Data in this exercise>

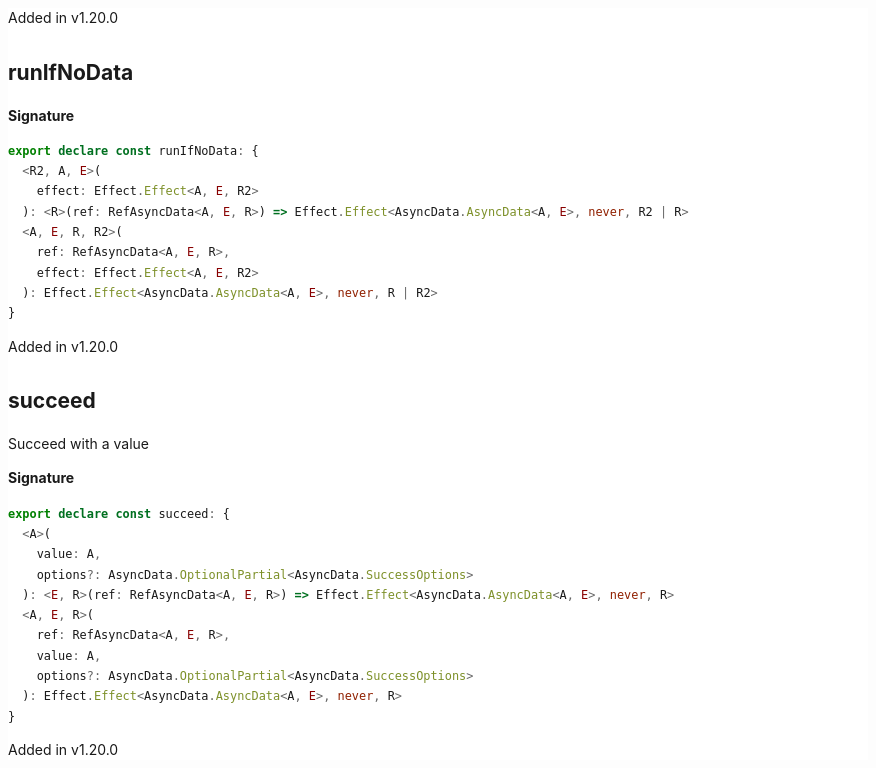Added in v1.20.0

## runIfNoData

**Signature**

```ts
export declare const runIfNoData: {
  <R2, A, E>(
    effect: Effect.Effect<A, E, R2>
  ): <R>(ref: RefAsyncData<A, E, R>) => Effect.Effect<AsyncData.AsyncData<A, E>, never, R2 | R>
  <A, E, R, R2>(
    ref: RefAsyncData<A, E, R>,
    effect: Effect.Effect<A, E, R2>
  ): Effect.Effect<AsyncData.AsyncData<A, E>, never, R | R2>
}
```

Added in v1.20.0

## succeed

Succeed with a value

**Signature**

```ts
export declare const succeed: {
  <A>(
    value: A,
    options?: AsyncData.OptionalPartial<AsyncData.SuccessOptions>
  ): <E, R>(ref: RefAsyncData<A, E, R>) => Effect.Effect<AsyncData.AsyncData<A, E>, never, R>
  <A, E, R>(
    ref: RefAsyncData<A, E, R>,
    value: A,
    options?: AsyncData.OptionalPartial<AsyncData.SuccessOptions>
  ): Effect.Effect<AsyncData.AsyncData<A, E>, never, R>
}
```

Added in v1.20.0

What you are asked to do> What lines of the data contain the string "Effect"? List them.

Solution to this exercise>
    effect: Effect.Effect<A, E, R2>
  ): <R>(ref: RefAsyncData<A, E, R>) => Effect.Effect<AsyncData.AsyncData<A, E>, never, R2 | R>
    effect: Effect.Effect<A, E, R2>
  ): Effect.Effect<AsyncData.AsyncData<A, E>, never, R | R2>
  ): <E, R>(ref: RefAsyncData<A, E, R>) => Effect.Effect<AsyncData.AsyncData<A, E>, never, R>
  ): Effect.Effect<AsyncData.AsyncData<A, E>, never, R>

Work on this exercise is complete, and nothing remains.